Мадам Симона с гордостью посмотрела на Маму и прошептала:

– А он не так прост, наш Феликс. И далеко пойдет… если не остановят…

Среди завсегдатаев кафе, к которым я относился как к дядьям и теткам, особенно выделялся господин Софронидес, философ. Приземистый, тучный, плешивый, с огромным пузом, он взбирался на барный табурет и больше уже не сходил с него, комментируя с высоты своего насеста приход и уход клиентов, перемены в нашем квартале, последние политические, экономические и социальные новости. Послушать его, так получалось, что человечество совершает исключительно идиотские деяния, голосует за бессмысленные законы, выбирает в правители продажных приматов и загаживает планету; при этом создавалось впечатление, что оно – человечество – допускает тяжкую ошибку, игнорируя его особу, хотя, прислушавшись к его доводам, давно уже достигло бы процветания. В раннем детстве я глубоко почитал господина Софронидеса и часто спрашивал себя, отчего президенты Франции или Соединенных Штатов, канцлерша Германии, король Бельгии и русский царь не спешат в кафе на улице Рампонно, чтобы ежедневно консультироваться с этим мудрейшим из мудрецов. Однако со временем я заподозрил, что его пафос рождается из врожденной страсти к отрицанию, а высокомерие объясняется не столько интеллектуальным превосходством, сколько тягой к огульной критике.

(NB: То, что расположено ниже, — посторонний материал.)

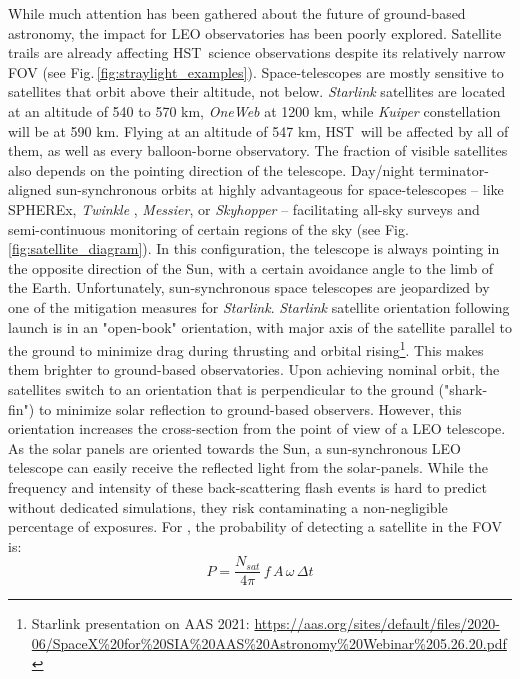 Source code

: \documentclass[usenames,dvipsnames,modern]{CLASS_FILES/aastex631}  %
\newcommand{\Hubble}{HST}
\begin{document}
While much attention has been gathered about the future of ground-based astronomy, the impact for LEO observatories has been poorly explored. Satellite trails are already affecting \Hubble\ science observations despite its relatively narrow FOV (see Fig.\,\ref{fig:straylight_examples}). Space-telescopes are mostly sensitive to satellites that orbit above their altitude, not below. \emph{Starlink} satellites are located at an altitude of 540 to 570 km, \emph{OneWeb} at 1200 km, while \emph{Kuiper} constellation will be at 590 km. Flying at an altitude of 547 km, \Hubble\ will be affected by all of them, as well as every balloon-borne observatory. The fraction of visible satellites also depends on the pointing direction of the telescope. Day/night terminator-aligned sun-synchronous orbits at highly advantageous for space-telescopes -- like SPHEREx, \emph{Twinkle} \citep{edwards+2020inproceedings_2027}, \emph{Messier}, or \emph{Skyhopper} -- facilitating all-sky surveys and semi-continuous monitoring of certain regions of the sky (see Fig.\,\ref{fig:satellite_diagram}). In this configuration, the telescope is always pointing in the opposite direction of the Sun, with a certain avoidance angle to the limb of the Earth. Unfortunately, sun-synchronous space telescopes are jeopardized by one of the mitigation measures for \emph{Starlink}. 
\emph{Starlink} satellite orientation following launch is in an "open-book" orientation, with major axis of the satellite parallel to the ground to minimize drag during thrusting and orbital rising\footnote{Starlink presentation on AAS 2021: \url{https://aas.org/sites/default/files/2020-06/SpaceX\%20for\%20SIA\%20AAS\%20Astronomy\%20Webinar\%205.26.20.pdf}}. This makes them brighter to ground-based observatories. Upon achieving nominal orbit, the satellites switch to an orientation that is perpendicular to the ground ("shark-fin") to minimize solar reflection to ground-based observers. However, this orientation increases the cross-section from the point of view of a LEO telescope. As the solar panels are oriented towards the Sun, a sun-synchronous LEO telescope can easily receive the reflected light from the solar-panels. While the frequency and intensity of these back-scattering flash events is hard to predict without dedicated simulations, they risk contaminating a non-negligible percentage of exposures. For \HST, the probability \citep{kruk2021misc} of detecting a satellite in the FOV is:
\begin{equation}
\label{eq:probability_satellite}
P = \frac{N_{sat}}{4 \pi}\,f\,A\,\omega\,\Delta t
\end{equation}
\end{document}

Мадемуазель Тран, о которой я упоминал выше, играла роль старшей сестры – молчаливой, очаровательной, с неизменной улыбкой, которая то и дело округляла ее рот и глаза, когда она издавала гортанный возглас – ррро! – восхищаясь моей новой ручкой, новым свитером или новой парой обуви. Она с безмерным восторгом относилась к вещам, особенно к модным. Поэтому я обожал слушать похвалы из уст этой опытной потребительницы, касающиеся моих одежек, моих браслетов, моих ранцев, тетрадей и письменных принадлежностей.

И наконец, здесь был Робер Ларусс.

– Уж такой пугливый, каких свет не видывал, – утверждала Мама. – Разве что среди мотыльков…

Робер Ларусс, казалось, мог упасть в обморок в любой момент – настолько сильно все на него действовало. Стоило его окликнуть, хотя бы шепотом, как он вздрагивал от ужаса. Стоило с ним поздороваться, как он заливался краской. Если вы приносили ему заказанную выпивку, он рассыпался в благодарностях, заикаясь от полноты чувств. Услышав шум спускаемой воды в туалете, он съеживался, словно на него вот-вот обрушится Ниагарский водопад, и готов был бежать прочь. Да что там говорить: даже шорох птичьих крыльев пугал его так, будто началось извержение Везувия. По этой причине мы старались беспокоить его как можно меньше, а это было очень нелегко в таком посещаемом кафе.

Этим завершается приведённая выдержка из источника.